Erschüttert wurde damals auch die deutsche Politik. Drei Tage nach der Reaktorkatastrophe vollzog Angela Merkel, die den rot-grünen Atomausstieg zurückgedreht hatte, eine Kehrtwende, verkündete erst ein Moratorium und später das schrittweise Ende aller deutschen AKWs: "Die Ereignisse in Japan lehrten uns, dass Risiken, die für absolut unwahrscheinlich gehalten wurden, doch nicht vollends unwahrscheinlich sind", meinte die Kanzlerin. Damals erschien die abrupte Entscheidung verständlich. Der Schock von Fukushima saß auch in der deutschen Bevölkerung tief, eine Mehrheit wünschte sich den Ausstieg, Merkel setzte politisch durch, was gesellschaftlicher Konsens war.

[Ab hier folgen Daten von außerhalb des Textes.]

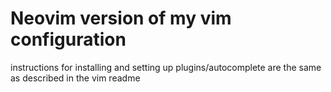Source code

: # Neovim version of my vim configuration
instructions for installing and setting up plugins/autocomplete are the same as described in the vim readme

Aber wie es so ist mit großen Entscheidungen: Sie lassen sich einfach verkünden, aber nur schwer umsetzen. Zwar will Deutschland keinen Strom mehr aus der riskanten Kernkraft und nun auch keinen Strom mehr aus der schmutzigen Kohle beziehen – doch woher die Energie für Häuser, Fabriken, die Infrastruktur und bald auch all die E-Autos kommen soll, ist bis jetzt nicht geklärt. Die viel beschworene Energiewende ist im Berliner Regierungsviertel längst zur Lachnummer verkommen; wer als Politiker Karriere machen will, hält sich tunlichst aus dem Mammutprojekt heraus und verbrennt sich nicht die Hände daran. So wurde die Verantwortung von einem Minister zum nächsten weitergereicht, ob sie nun Röttgen, Gabriel oder Altmaier hießen, und dann sind da ja auch noch die Länderminister, die kommunalen Energieversorger, die Bürgerproteste gegen Windräder und Stromtrassen und, und, und…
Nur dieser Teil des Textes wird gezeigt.